**Task description**: Using the listing below, select the lines with the word "self" and copy them.
##### Material provided
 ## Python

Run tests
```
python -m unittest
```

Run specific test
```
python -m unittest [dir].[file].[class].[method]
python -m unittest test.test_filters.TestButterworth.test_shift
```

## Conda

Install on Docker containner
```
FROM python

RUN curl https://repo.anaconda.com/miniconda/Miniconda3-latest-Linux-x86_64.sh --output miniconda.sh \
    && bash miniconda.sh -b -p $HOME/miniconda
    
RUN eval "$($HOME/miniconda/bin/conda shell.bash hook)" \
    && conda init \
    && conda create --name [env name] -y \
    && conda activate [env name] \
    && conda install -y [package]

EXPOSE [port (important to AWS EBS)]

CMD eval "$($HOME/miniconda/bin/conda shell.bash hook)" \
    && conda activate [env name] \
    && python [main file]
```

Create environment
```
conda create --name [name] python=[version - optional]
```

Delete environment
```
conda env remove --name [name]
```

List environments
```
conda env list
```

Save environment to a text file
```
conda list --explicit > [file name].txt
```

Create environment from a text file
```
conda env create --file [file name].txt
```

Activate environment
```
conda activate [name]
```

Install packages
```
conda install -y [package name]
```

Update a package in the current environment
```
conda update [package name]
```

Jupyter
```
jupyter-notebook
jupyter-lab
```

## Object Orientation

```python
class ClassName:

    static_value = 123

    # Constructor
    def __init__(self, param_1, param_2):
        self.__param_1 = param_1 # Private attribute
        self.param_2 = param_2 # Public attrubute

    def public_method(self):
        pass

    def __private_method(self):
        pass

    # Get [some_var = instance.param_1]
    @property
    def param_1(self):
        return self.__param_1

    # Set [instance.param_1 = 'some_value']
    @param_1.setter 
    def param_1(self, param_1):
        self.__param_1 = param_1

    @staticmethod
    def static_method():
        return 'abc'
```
##########
**Reply**:
    def __init__(self, param_1, param_2):
        self.__param_1 = param_1 # Private attribute
        self.param_2 = param_2 # Public attrubute
    def public_method(self):
    def __private_method(self):
    def param_1(self):
        return self.__param_1
    def param_1(self, param_1):
        self.__param_1 = param_1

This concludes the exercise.